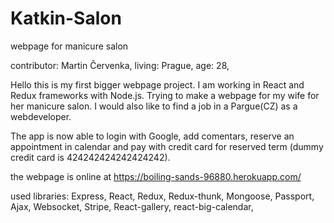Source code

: # Katkin-Salon
webpage for manicure salon

contributor: Martin Červenka,
  living: Prague,
  age: 28,

 
Hello this is my first bigger webpage project. I am working in React and Redux frameworks with Node.js.
Trying to make a webpage for my wife for her manicure salon.
I would also like to find a job in a Pargue(CZ) as a webdeveloper.

The app is now able to login with Google, add comentars, reserve an appointment in calendar and pay with credit card for reserved term (dummy credit card is 424242424242424242).

the webpage is online at https://boiling-sands-96880.herokuapp.com/

used libraries: Express, React, Redux, Redux-thunk, Mongoose, Passport, Ajax, Websocket, Stripe, React-gallery, react-big-calendar, 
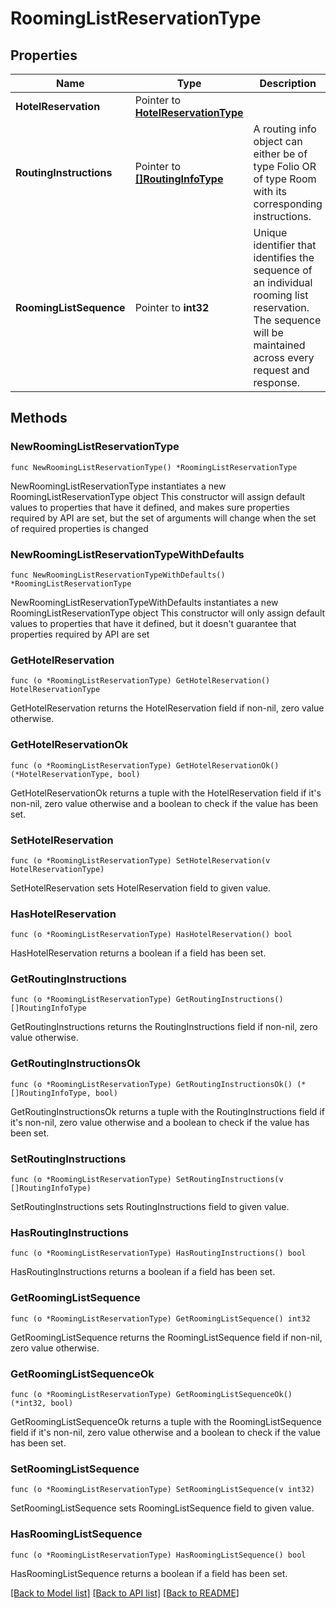 # RoomingListReservationType

## Properties

Name | Type | Description | Notes
------------ | ------------- | ------------- | -------------
**HotelReservation** | Pointer to [**HotelReservationType**](HotelReservationType.md) |  | [optional] 
**RoutingInstructions** | Pointer to [**[]RoutingInfoType**](RoutingInfoType.md) | A routing info object can either be of type Folio OR of type Room with its corresponding instructions. | [optional] 
**RoomingListSequence** | Pointer to **int32** | Unique identifier that identifies the sequence of an individual rooming list reservation. The sequence will be maintained across every request and response. | [optional] 

## Methods

### NewRoomingListReservationType

`func NewRoomingListReservationType() *RoomingListReservationType`

NewRoomingListReservationType instantiates a new RoomingListReservationType object
This constructor will assign default values to properties that have it defined,
and makes sure properties required by API are set, but the set of arguments
will change when the set of required properties is changed

### NewRoomingListReservationTypeWithDefaults

`func NewRoomingListReservationTypeWithDefaults() *RoomingListReservationType`

NewRoomingListReservationTypeWithDefaults instantiates a new RoomingListReservationType object
This constructor will only assign default values to properties that have it defined,
but it doesn't guarantee that properties required by API are set

### GetHotelReservation

`func (o *RoomingListReservationType) GetHotelReservation() HotelReservationType`

GetHotelReservation returns the HotelReservation field if non-nil, zero value otherwise.

### GetHotelReservationOk

`func (o *RoomingListReservationType) GetHotelReservationOk() (*HotelReservationType, bool)`

GetHotelReservationOk returns a tuple with the HotelReservation field if it's non-nil, zero value otherwise
and a boolean to check if the value has been set.

### SetHotelReservation

`func (o *RoomingListReservationType) SetHotelReservation(v HotelReservationType)`

SetHotelReservation sets HotelReservation field to given value.

### HasHotelReservation

`func (o *RoomingListReservationType) HasHotelReservation() bool`

HasHotelReservation returns a boolean if a field has been set.

### GetRoutingInstructions

`func (o *RoomingListReservationType) GetRoutingInstructions() []RoutingInfoType`

GetRoutingInstructions returns the RoutingInstructions field if non-nil, zero value otherwise.

### GetRoutingInstructionsOk

`func (o *RoomingListReservationType) GetRoutingInstructionsOk() (*[]RoutingInfoType, bool)`

GetRoutingInstructionsOk returns a tuple with the RoutingInstructions field if it's non-nil, zero value otherwise
and a boolean to check if the value has been set.

### SetRoutingInstructions

`func (o *RoomingListReservationType) SetRoutingInstructions(v []RoutingInfoType)`

SetRoutingInstructions sets RoutingInstructions field to given value.

### HasRoutingInstructions

`func (o *RoomingListReservationType) HasRoutingInstructions() bool`

HasRoutingInstructions returns a boolean if a field has been set.

### GetRoomingListSequence

`func (o *RoomingListReservationType) GetRoomingListSequence() int32`

GetRoomingListSequence returns the RoomingListSequence field if non-nil, zero value otherwise.

### GetRoomingListSequenceOk

`func (o *RoomingListReservationType) GetRoomingListSequenceOk() (*int32, bool)`

GetRoomingListSequenceOk returns a tuple with the RoomingListSequence field if it's non-nil, zero value otherwise
and a boolean to check if the value has been set.

### SetRoomingListSequence

`func (o *RoomingListReservationType) SetRoomingListSequence(v int32)`

SetRoomingListSequence sets RoomingListSequence field to given value.

### HasRoomingListSequence

`func (o *RoomingListReservationType) HasRoomingListSequence() bool`

HasRoomingListSequence returns a boolean if a field has been set.


[[Back to Model list]](../README.md#documentation-for-models) [[Back to API list]](../README.md#documentation-for-api-endpoints) [[Back to README]](../README.md)


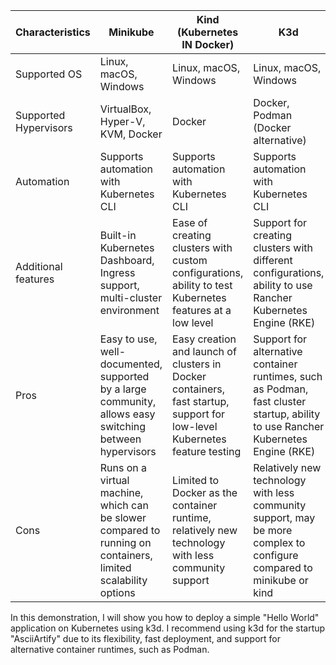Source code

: | Characteristics           | Minikube                                               | Kind (Kubernetes IN Docker)                          | K3d                                                   |
|---------------------------|--------------------------------------------------------|------------------------------------------------------|-------------------------------------------------------|
| Supported OS           | Linux, macOS, Windows                                  | Linux, macOS, Windows                                | Linux, macOS, Windows                                |
| Supported Hypervisors  | VirtualBox, Hyper-V, KVM, Docker                       | Docker                                               | Docker, Podman (Docker alternative)                 |
| Automation            | Supports automation with Kubernetes CLI   | Supports automation with Kubernetes CLI | Supports automation with Kubernetes CLI |
| Additional features         | Built-in Kubernetes Dashboard, Ingress support, multi-cluster environment | Ease of creating clusters with custom configurations, ability to test Kubernetes features at a low level | Support for creating clusters with different configurations, ability to use Rancher Kubernetes Engine (RKE) |
| Pros                 | Easy to use, well-documented, supported by a large community, allows easy switching between hypervisors | Easy creation and launch of clusters in Docker containers, fast startup, support for low-level Kubernetes feature testing | Support for alternative container runtimes, such as Podman, fast cluster startup, ability to use Rancher Kubernetes Engine (RKE) |
| Cons                  | Runs on a virtual machine, which can be slower compared to running on containers, limited scalability options | Limited to Docker as the container runtime, relatively new technology with less community support | Relatively new technology with less community support, may be more complex to configure compared to minikube or kind |


In this demonstration, I will show you how to deploy a simple "Hello World" application on Kubernetes using k3d. I recommend using k3d for the startup "AsciiArtify" due to its flexibility, fast deployment, and support for alternative container runtimes, such as Podman.

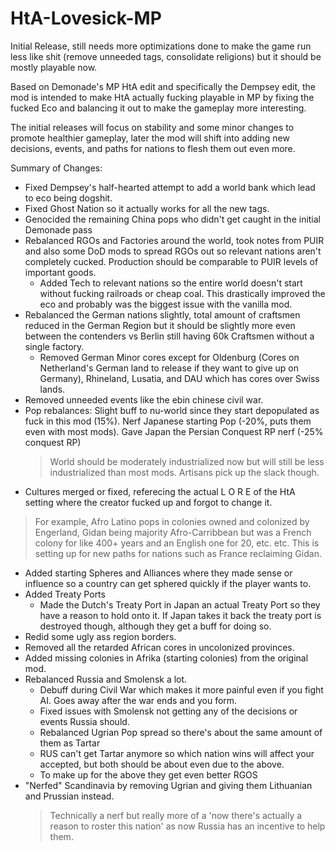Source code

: # HtA-Lovesick-MP

Initial Release, still needs more optimizations done to make the game run less like shit (remove unneeded tags, consolidate religions) but it should be mostly playable now.

Based on Demonade's MP HtA edit and specifically the Dempsey edit, the mod is intended to make HtA actually fucking playable in MP by fixing the fucked Eco and balancing it out to make the gameplay more interesting.

The initial releases will focus on stability and some minor changes to promote healthier gameplay, later the mod will shift into adding new decisions, events, and paths for nations to flesh them out even more.

Summary of Changes:
* Fixed Dempsey's half-hearted attempt to add a world bank which lead to eco being dogshit.
* Fixed Ghost Nation so it actually works for all the new tags.
* Genocided the remaining China pops who didn't get caught in the initial Demonade pass
* Rebalanced RGOs and Factories around the world, took notes from PUIR and also some DoD mods to spread RGOs out so relevant nations aren't completely cucked. Production should be comparable to PUIR levels of important goods.
  * Added Tech to relevant nations so the entire world doesn't start without fucking railroads or cheap coal. This drastically improved the eco and probably was the biggest issue with the vanilla mod.
* Rebalanced the German nations slightly, total amount of craftsmen reduced in the German Region but it should be slightly more even between the contenders vs Berlin still having 60k Craftsmen without a single factory.
  * Removed German Minor cores except for Oldenburg (Cores on Netherland's German land to release if they want to give up on Germany), Rhineland, Lusatia, and DAU which has cores over Swiss lands.
* Removed unneeded events like the ebin chinese civil war.
* Pop rebalances: Slight buff to nu-world since they start depopulated as fuck in this mod (15%). Nerf Japanese starting Pop (-20%, puts them even with most mods). Gave Japan the Persian Conquest RP nerf (-25% conquest RP)
  > World should be moderately industrialized now but will still be less industrialized than most mods. Artisans pick up the slack though.
* Cultures merged or fixed, referecing the actual L O R E of the HtA setting where the creator fucked up and forgot to change it.
 >For example, Afro Latino pops in colonies owned and colonized by Engerland, Gidan being majority Afro-Carribbean but was a French colony for like 400+ years and an English one for 20, etc. etc. This is setting up for new paths for nations such as France reclaiming Gidan.
* Added starting Spheres and Alliances where they made sense or influence so a country can get sphered quickly if the player wants to.
* Added Treaty Ports
  * Made the Dutch's Treaty Port in Japan an actual Treaty Port so they have a reason to hold onto it. If Japan takes it back the treaty port is destroyed though, although they get a buff for doing so.
* Redid some ugly ass region borders.
* Removed all the retarded African cores in uncolonized provinces.
* Added missing colonies in Afrika (starting colonies) from the original mod.
* Rebalanced Russia and Smolensk a lot.
	* Debuff during Civil War which makes it more painful even if you fight AI. Goes away after the war ends and you form.
	* Fixed issues with Smolensk not getting any of the decisions or events Russia should.
	* Rebalanced Ugrian Pop spread so there's about the same amount of them as Tartar
	* RUS can't get Tartar anymore so which nation wins will affect your accepted, but both should be about even due to the above.
	* To make up for the above they get even better RGOS
* "Nerfed" Scandinavia by removing Ugrian and giving them Lithuanian and Prussian instead.
  >Technically a nerf but really more of a 'now there's actually a reason to roster this nation' as now Russia has an incentive to help them.
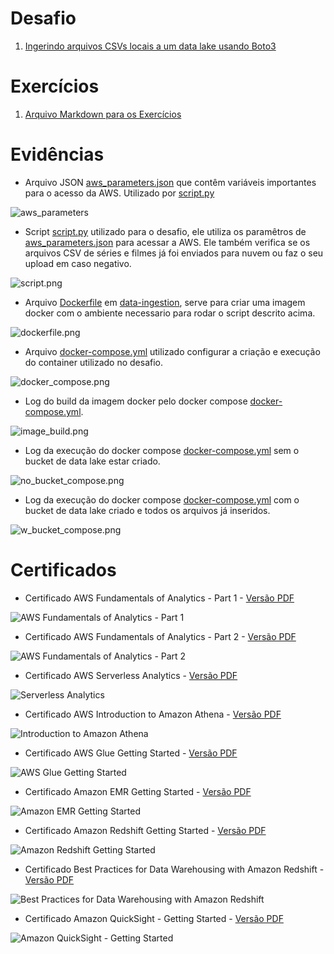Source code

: # Desafio

1. [Ingerindo arquivos CSVs locais a um data lake usando Boto3](Desafios/)

# Exercícios

1. [Arquivo Markdown para os Exercícios](Exercícios/)

# Evidências

* Arquivo JSON [aws_parameters.json](Desafios/data/aws_parameters.json) que contêm variáveis importantes para o acesso da AWS. Utilizado por [script.py](Desafios/data-ingestion/script.py)

![aws_parameters](Evidências/aws_parameters.png)

* Script [script.py](Desafios/data-ingestion/script.py) utilizado para o desafio, ele utiliza os paramêtros de [aws_parameters.json](Desafios/data/aws_parameters.json) para acessar a AWS. Ele também verifica se os arquivos CSV de séries e filmes já foi enviados para nuvem ou faz o seu upload em caso negativo.

![script.png](Evidências/script.png)

* Arquivo [Dockerfile](Desafios/data-ingestion/Dockerfile) em [data-ingestion](Desafios/data-ingestion/), serve para criar uma imagem docker com o ambiente necessario para rodar o script descrito acima.

![dockerfile.png](Evidências/dockerfile.png)

* Arquivo [docker-compose.yml](Desafios/docker-compose.yml) utilizado configurar a criação e execução do container utilizado no desafio.

![docker_compose.png](Evidências/docker_compose.png)

* Log do build da imagem docker pelo docker compose [docker-compose.yml](Desafios/docker-compose.yml).

![image_build.png](Evidências/image_build.png)

* Log da execução do docker compose [docker-compose.yml](Desafios/docker-compose.yml) sem o bucket de data lake estar criado.

![no_bucket_compose.png](Evidências/no_bucket_compose.png)

* Log da execução do docker compose [docker-compose.yml](Desafios/docker-compose.yml) com o bucket de data lake criado e todos os arquivos já inseridos.

![w_bucket_compose.png](Evidências/w_bucket_compose.png)


# Certificados

- Certificado AWS Fundamentals of Analytics - Part 1 - [Versão PDF](Certificados/Fundamentals%20of%20Analytics%20-%20Part%201.pdf)

![AWS Fundamentals of Analytics - Part 1](Certificados/Fundamentals%20of%20Analytics%20-%20Part%201.png)

- Certificado AWS Fundamentals of Analytics - Part 2 - [Versão PDF](Certificados/Fundamentals%20of%20Analytics%20-%20Part%202.pdf)

![AWS Fundamentals of Analytics - Part 2](Certificados/Fundamentals%20of%20Analytics%20-%20Part%202.png)

- Certificado AWS Serverless Analytics - [Versão PDF](Certificados/Serverless%20Analytics.pdf)

![Serverless Analytics](Certificados/Serverless%20Analytics.png)

- Certificado AWS Introduction to Amazon Athena - [Versão PDF](Certificados/Introduction%20to%20Amazon%20Athena.pdf)

![Introduction to Amazon Athena](Certificados/Introduction%20to%20Amazon%20Athena.png)

- Certificado AWS Glue Getting Started - [Versão PDF](Certificados/AWS%20Glue%20Getting%20Started.pdf)

![AWS Glue Getting Started](Certificados/AWS%20Glue%20Getting%20Started.png)

- Certificado Amazon EMR Getting Started - [Versão PDF](Certificados/Amazon%20EMR%20Getting%20Started.pdf)

![Amazon EMR Getting Started](Certificados/Amazon%20EMR%20Getting%20Started.png)

- Certificado Amazon Redshift Getting Started - [Versão PDF](Certificados/Amazon%20Redshift%20Getting%20Started.pdf)

![Amazon Redshift Getting Started](Certificados/Amazon%20Redshift%20Getting%20Started.png)

- Certificado Best Practices for Data Warehousing with Amazon Redshift - [Versão PDF](Certificados/Best%20Practices%20for%20Data%20Warehousing%20with%20Amazon%20Redshift.pdf)

![Best Practices for Data Warehousing with Amazon Redshift](Certificados/Best%20Practices%20for%20Data%20Warehousing%20with%20Amazon%20Redshift.png)

- Certificado Amazon QuickSight - Getting Started - [Versão PDF](Certificados/Amazon%20QuickSight%20-%20Getting%20Started.pdf)

![Amazon QuickSight - Getting Started](Certificados/Amazon%20QuickSight%20-%20Getting%20Started.png)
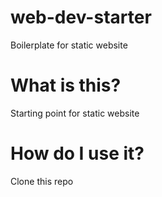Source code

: # web-dev-starter
Boilerplate for static website

# What is this?

Starting point for static website

# How do I use it?

Clone this repo
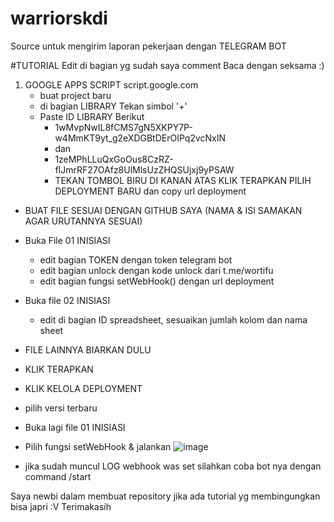 # warriorskdi
Source untuk mengirim laporan pekerjaan dengan TELEGRAM BOT

#TUTORIAL
Edit di bagian yg sudah saya comment
Baca dengan seksama :)

1. GOOGLE APPS SCRIPT script.google.com
   - buat project baru
   - di bagian LIBRARY Tekan simbol '+'
   - Paste ID LIBRARY Berikut
     - 1wMvpNwIL8fCMS7gN5XKPY7P-w4MmKT9yt_g2eXDGBtDErOIPq2vcNxIN
     - dan
     - 1zeMPhLLuQxGoOus8CzRZ-fIJmrRF27OAfz8UlMlsUzZHQSUjxj9yPSAW
     - TEKAN TOMBOL BIRU DI KANAN ATAS KLIK TERAPKAN PILIH DEPLOYMENT BARU dan copy url deployment
     
- BUAT FILE SESUAI DENGAN GITHUB SAYA (NAMA & ISI SAMAKAN AGAR URUTANNYA SESUAI)
  
- Buka File 01 INISIASI
  - edit bagian TOKEN dengan token telegram bot
  - edit bagian unlock dengan kode unlock dari t.me/wortifu
  - edit bagian fungsi setWebHook() dengan url deployment
  
- Buka file 02 INISIASI
  - edit di bagian ID spreadsheet,  sesuaikan jumlah kolom dan nama sheet
    
- FILE LAINNYA BIARKAN DULU

- KLIK TERAPKAN
- KLIK KELOLA DEPLOYMENT
- pilih versi terbaru
- Buka lagi file 01 INISIASI
- Pilih fungsi setWebHook & jalankan ![image](https://github.com/wortifu/warriorskdi/assets/66587179/06268612-f52d-4870-9798-288842a05aaf)
- jika sudah muncul LOG webhook was set silahkan coba bot nya dengan command /start

Saya newbi dalam membuat repository jika ada tutorial yg membingungkan bisa japri :V
Terimakasih

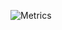 ![Metrics](https://metrics.lecoq.io/stravo1?template=classic&languages=1&repositories=1&lines=1&repositories=100&repositories.batch=100&repositories.forks=false&repositories.affiliations=owner&languages.ignored=css%2C%20html&languages.limit=8&languages.sections=most-used&languages.colors=github&languages.aliases=c%2B%2B&languages.threshold=0%25&languages.indepth=false&languages.analysis.timeout=30&languages.categories=markup%2C%20programming&languages.recent.categories=markup%2C%20programming&languages.recent.load=300&languages.recent.days=14&repositories.featured=stravo1%2Fstacc&config.timezone=Asia%2FCalcutta)

<!--

![Metrics](https://metrics.lecoq.io/stravo1?template=classic&languages=1&introduction=1&isocalendar=1&repositories=1&repositories=100&repositories.batch=100&repositories.forks=false&repositories.affiliations=owner&isocalendar.duration=half-year&languages.limit=8&languages.sections=most-used&languages.colors=github&languages.threshold=0%25&languages.indepth=false&languages.analysis.timeout=15&languages.categories=markup%2C%20programming&languages.recent.categories=markup%2C%20programming&languages.recent.load=300&languages.recent.days=14&introduction.title=true&config.timezone=Asia%2FCalcutta)

- 👋 Hi, I’m @Stravo1
- 👀 I’m interested in anything related to computers... anything
- 🌱 I’m currently learning C, asssembly, and intermediate web-dev stuff.
- 📫 How to reach me? jst email man (for now): stravoone@gmail.com
-->
<!---
Stravo1/Stravo1 is a ✨ special ✨ repository because its `README.md` (this file) appears on your GitHub profile.
You can click the Preview link to take a look at your changes.
--->
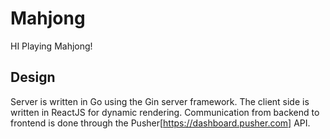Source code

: # Mahjong

HI
Playing Mahjong! 

## Design
Server is written in Go using the Gin server framework. The client side is written in ReactJS for dynamic rendering. Communication from backend to frontend is done through the Pusher[https://dashboard.pusher.com] API.

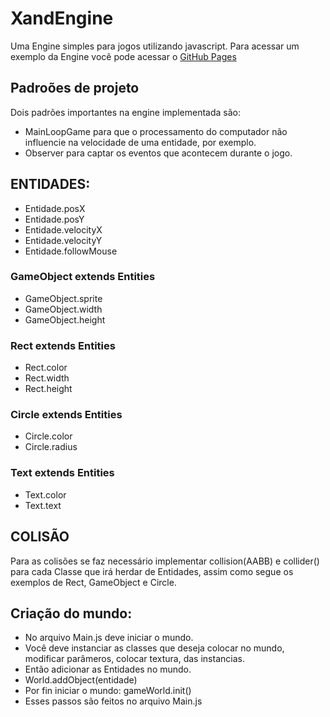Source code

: # XandEngine
Uma Engine simples para jogos utilizando javascript. Para acessar um exemplo da Engine você pode acessar o [GitHub Pages](https://magnomont12.github.io/XandEngine/)

## Padroões de projeto
Dois padrões importantes na engine implementada são:
- MainLoopGame para que o processamento do computador não influencie na velocidade de uma entidade, por exemplo.
- Observer para captar os eventos que acontecem durante o jogo. 

## ENTIDADES:

- Entidade.posX
- Entidade.posY
- Entidade.velocityX
- Entidade.velocityY
- Entidade.followMouse

### GameObject extends Entities
- GameObject.sprite
- GameObject.width
- GameObject.height

### Rect extends Entities
- Rect.color
- Rect.width
- Rect.height

### Circle extends Entities
- Circle.color
- Circle.radius

### Text extends Entities
- Text.color
- Text.text

## COLISÃO
Para as colisões se faz necessário implementar collision(AABB) e collider() para cada Classe que irá herdar de Entidades,
assim como segue os exemplos de Rect, GameObject e Circle.

## Criação do mundo:

- No arquivo Main.js deve iniciar o mundo.
- Você deve instanciar as classes que deseja colocar no mundo, modificar parâmeros, colocar textura, das instancias.
- Então adicionar as Entidades no mundo. 
- World.addObject(entidade)
- Por fin iniciar o mundo: gameWorld.init()
- Esses passos são feitos no arquivo Main.js

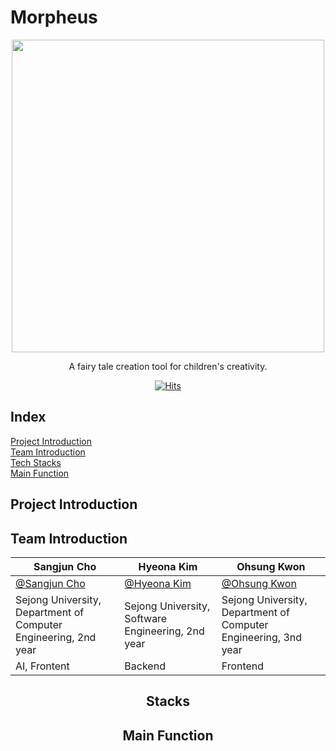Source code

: # Morpheus

<div align=center>
  <img src="https://github.com/EN-Morpheus/Morpheus/assets/129165742/ab043c14-2444-45aa-8049-03c63267c67e width="500" height="500")
</div>
<p align="center">
  A fairy tale creation tool for children's creativity.  

[![Hits](https://hits.seeyoufarm.com/api/count/incr/badge.svg?url=https://github.com/EN-Morpheus&count_bg=%2353B9C2&title_bg=%23ACACAC&icon=linux.svg&icon_color=%23E7E7E7&title=views&edge_flat=false)](https://hits.seeyoufarm.com)
</p>

<div style="text-align: left">
  
  ##  Index
[Project Introduction](#Project-Introduction)<br>
[Team Introduction](#Team-Introduction)<br>
[Tech Stacks](#Stacks)<br>
[Main Function](#Main-Function)<br>

## Project Introduction


## Team Introduction

| Sangjun Cho | Hyeona Kim | Ohsung Kwon |
|---|---|---|
| [@Sangjun Cho](https://github.com/sangjun121) | [@Hyeona Kim](https://github.com/10Hyuna) | [@Ohsung Kwon](https://github.com/0722)
| Sejong University, Department of Computer Engineering, 2nd year | Sejong University, Software Engineering, 2nd year | Sejong University, Department of Computer Engineering, 3nd year   
| AI, Frontent | Backend | Frontend  

</div>

## Stacks

## Main Function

#### [Work item]
Any pictures are to be skipped, and the lines from the beginning of the entries through the line with "Trying to make" copied exactly.

#### [Output]
Source code

: # Katkin-Salon
webpage for manicure salon

contributor: Martin Červenka,
  living: Prague,
  age: 28,

 
Hello this is my first bigger webpage project. I am working in React and Redux frameworks with Node.js.
Trying to make a webpage for my wife for her manicure salon.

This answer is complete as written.